Case ID: f-supp_284/html/0763-01.html
Source: Caselaw Access Project
Author: {"author": "RUSSELL E. SMITH, District Judge.", "license": "Public Domain", "url": "https://static.case.law/"}
Date Created: 2024-08-24T03:29:51.129683

Otha J. SPRADLIN on behalf of Kevin O. Spradlin, Plaintiff, v. The UNITED STATES of America, and John W. Gardner, Secretary of Department of Health, Education, and Welfare, Defendants.
    No. 2639.
    United States District Court D. Montana, Great Falls Division.
    April 29, 1968.
    Rapcoch & McKinney, Lewistown, Mont., for plaintiff.
    Robert T. O’Leary, Asst. U. S. Atty., Butte, Mont., for defendants.
   OPINION AND ORDER

RUSSELL E. SMITH, District Judge.

In an opinion and order dated January 11, 1967, 262 F.Supp. 502 the court remanded this ease to the Secretary for further proceedings in conformity with the court’s opinion. The court found the Appeals Council of the Social Security Administration, had not properly applied the presumption created by R.C.M., 1947, § 93-1301-7(30). The court directed:

“The cause is therefore remanded to the Secretary with instructions to treat the presumption of marriage as evidence and to weigh against the presumption the other facts to determine whether or not the presumption has been overcome.”
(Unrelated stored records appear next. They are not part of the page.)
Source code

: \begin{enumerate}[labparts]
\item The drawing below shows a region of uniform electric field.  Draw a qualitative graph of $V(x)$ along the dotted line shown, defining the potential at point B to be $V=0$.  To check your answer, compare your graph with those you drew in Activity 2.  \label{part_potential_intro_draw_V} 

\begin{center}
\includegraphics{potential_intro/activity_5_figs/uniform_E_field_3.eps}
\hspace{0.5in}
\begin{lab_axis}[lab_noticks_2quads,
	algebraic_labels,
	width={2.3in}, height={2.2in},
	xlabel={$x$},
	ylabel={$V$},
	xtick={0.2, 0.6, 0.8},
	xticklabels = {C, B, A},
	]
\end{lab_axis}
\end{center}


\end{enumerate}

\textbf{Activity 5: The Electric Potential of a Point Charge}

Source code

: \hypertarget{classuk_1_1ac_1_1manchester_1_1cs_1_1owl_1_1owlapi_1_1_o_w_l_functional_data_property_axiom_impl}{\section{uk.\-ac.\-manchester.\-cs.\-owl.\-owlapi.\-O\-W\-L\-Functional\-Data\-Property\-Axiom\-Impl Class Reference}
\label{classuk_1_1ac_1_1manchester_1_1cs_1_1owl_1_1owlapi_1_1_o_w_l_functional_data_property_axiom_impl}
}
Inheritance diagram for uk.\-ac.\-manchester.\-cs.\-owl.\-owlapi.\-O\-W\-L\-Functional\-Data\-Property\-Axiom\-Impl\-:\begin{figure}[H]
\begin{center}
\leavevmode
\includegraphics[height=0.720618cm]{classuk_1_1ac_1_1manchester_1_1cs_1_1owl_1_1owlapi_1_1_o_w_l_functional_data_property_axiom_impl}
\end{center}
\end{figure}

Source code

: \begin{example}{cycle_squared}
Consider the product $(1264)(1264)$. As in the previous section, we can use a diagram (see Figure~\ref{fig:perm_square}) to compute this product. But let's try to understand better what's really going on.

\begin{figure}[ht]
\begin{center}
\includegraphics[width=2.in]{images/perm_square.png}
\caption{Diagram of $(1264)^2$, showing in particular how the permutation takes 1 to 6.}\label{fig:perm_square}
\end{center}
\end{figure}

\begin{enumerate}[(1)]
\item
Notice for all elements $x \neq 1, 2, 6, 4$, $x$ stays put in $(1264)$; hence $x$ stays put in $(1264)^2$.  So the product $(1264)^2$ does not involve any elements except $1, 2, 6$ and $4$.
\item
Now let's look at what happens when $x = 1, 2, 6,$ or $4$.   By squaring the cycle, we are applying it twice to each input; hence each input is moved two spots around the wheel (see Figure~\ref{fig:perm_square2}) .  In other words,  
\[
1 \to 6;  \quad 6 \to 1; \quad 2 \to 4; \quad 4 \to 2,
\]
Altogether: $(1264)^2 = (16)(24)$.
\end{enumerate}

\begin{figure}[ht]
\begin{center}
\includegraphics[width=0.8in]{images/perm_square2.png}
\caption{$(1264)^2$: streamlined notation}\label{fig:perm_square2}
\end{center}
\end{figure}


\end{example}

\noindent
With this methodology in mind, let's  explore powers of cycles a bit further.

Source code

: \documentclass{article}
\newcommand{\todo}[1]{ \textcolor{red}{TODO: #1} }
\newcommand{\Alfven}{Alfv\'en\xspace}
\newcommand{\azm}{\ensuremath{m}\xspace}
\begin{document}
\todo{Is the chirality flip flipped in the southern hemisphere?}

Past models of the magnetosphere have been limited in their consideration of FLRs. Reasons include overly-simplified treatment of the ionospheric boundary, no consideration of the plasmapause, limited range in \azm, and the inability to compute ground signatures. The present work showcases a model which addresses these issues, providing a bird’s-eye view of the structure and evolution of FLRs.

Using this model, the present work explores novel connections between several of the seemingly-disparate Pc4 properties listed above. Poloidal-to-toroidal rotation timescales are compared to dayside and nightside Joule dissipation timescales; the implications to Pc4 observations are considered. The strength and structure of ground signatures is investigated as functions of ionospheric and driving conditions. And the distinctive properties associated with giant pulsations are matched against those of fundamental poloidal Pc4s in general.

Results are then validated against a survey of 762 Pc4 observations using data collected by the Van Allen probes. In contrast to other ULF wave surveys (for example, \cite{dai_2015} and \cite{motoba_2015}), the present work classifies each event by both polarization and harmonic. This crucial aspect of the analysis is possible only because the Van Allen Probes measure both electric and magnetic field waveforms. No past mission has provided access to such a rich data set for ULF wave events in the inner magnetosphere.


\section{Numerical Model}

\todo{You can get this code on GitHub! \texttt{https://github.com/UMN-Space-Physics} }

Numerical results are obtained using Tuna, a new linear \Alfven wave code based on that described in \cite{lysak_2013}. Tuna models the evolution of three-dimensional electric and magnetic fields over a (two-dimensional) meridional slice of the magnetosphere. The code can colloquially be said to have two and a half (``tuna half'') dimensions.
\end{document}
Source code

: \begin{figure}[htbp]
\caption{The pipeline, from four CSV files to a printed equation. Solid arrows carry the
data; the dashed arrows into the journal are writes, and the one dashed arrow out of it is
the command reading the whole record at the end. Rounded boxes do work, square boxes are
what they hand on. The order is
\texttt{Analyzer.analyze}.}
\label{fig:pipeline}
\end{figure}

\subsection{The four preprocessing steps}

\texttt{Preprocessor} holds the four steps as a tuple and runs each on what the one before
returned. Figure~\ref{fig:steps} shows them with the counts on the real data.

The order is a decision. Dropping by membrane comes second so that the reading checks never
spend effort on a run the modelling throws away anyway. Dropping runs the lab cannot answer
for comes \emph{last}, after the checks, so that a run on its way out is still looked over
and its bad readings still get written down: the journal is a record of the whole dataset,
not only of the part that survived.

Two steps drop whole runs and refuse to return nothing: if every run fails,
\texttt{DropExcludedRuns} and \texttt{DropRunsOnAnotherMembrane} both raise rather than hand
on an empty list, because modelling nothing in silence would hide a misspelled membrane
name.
In addition to information from two counties secured before the ease was appealed to this court, the Appeals Council, on remand, also checked the records of nine other cities and counties. These cities and counties represented the residences of the wage earner during the crucial period from 1952 to 1957. The wage earner’s residences were gleaned from social security records. The divorce records in these locations uniformly indicated that the wage earner had not divorced his first wife, Marilyn, when he and Theresa began living together. From this, the Appeals Council concluded that the presumption of a valid marriage between the wage earner and Theresa had been overcome. The product of that union was not, therefore, a son of the wage earner, entitled to social security benefits for the period prior to September, 1965.

Prior to its decision, the Appeals Council had notified the claimant’s attorney of the new evidence and had sent him a copy of the exhibits (R. 171). Claimant’s attorney objected to the introduction of any new evidence on the ground:

(1) The court order had not empowered the Appeals Council to consider new evidence.
(2) He had not been advised of the reopening of the case for the submission of other evidence.
(3) He was not advised of the nature of the evidence adduced. (R. 169)

The Appeals Council advised claimant’s attorney that he had sixty days within which to submit further pertinent evidence or comments. (R. 168) Claimant’s attorney failed to respond and four months later the Appeals Council denied benefits to Kevin Spradlin for the period before 1965.

The Government has moved for summary judgment under Rule 56(b).

Even though the claimant has failed to file an opposing brief, a consideration of his objections demonstrates that they are unmeritorious.

(1) On remand, the Appeals Council may consider new evidence without an enabling order from the district court. Rush v. Gardner, 273 F.Supp. 753, 755 (N.D.Ga.1967); Stull v. Ewing, 102 F. Supp. 927, 929 (S.D.N.Y.1950), aff’d 194 F.2d 707 (2nd Cir. 1952). In any event the order of the court on remand could be reasonably interpreted to require additional evidence on the deceased’s marital status prior to 1957.
(2) Claimant was advised that new evidence had been adduced and was granted sixty days to meet the same.
(3) Claimant knew the nature of the new evidence because copies of the exhibits were forwarded to him.

A motion for summary judgment should be granted if no genuine issue as to a material fact appears and the moving party is entitled to judgment as a matter of law. Rule 56, F.R.Civ.Proc.

The Appeals Council finding that Kevin was not entitled to social security benefits by reason of the wage earner’s death is supported by substantial evidence. See 42 U.S.C. § 405(g). The Appeals Council proceeded in the most efficacious and economically practical manner to prove the negative that at the time of his cohabitation with Theresa, the deceased was not divorced from his former wife and therefore lacked the capacity to enter into a common law relationship. The presumption of a valid marriage may be overcome if the divorce records from the residences of the wage earner reveal that he was not divorced from his former wife or had not had the marriage annulled. In re Smith’s Estate, 33 Cal.2d 279, 201 P.2d 539 (1949); Gainey v. Flemming, 279 F.2d 56 (10 Cir. 1960). 35 Am.Jur. Marriage § 219 (1941). In this case, records from the wage earner’s residences between 1952 and 1957, as well as his former wife’s apparent lack of independent knowledge about a divorce (R. 97) furnish substantial evidence to rebut the presumption of a marriage to Theresa.

The motion for summary judgment is granted and plaintiff is denied all relief.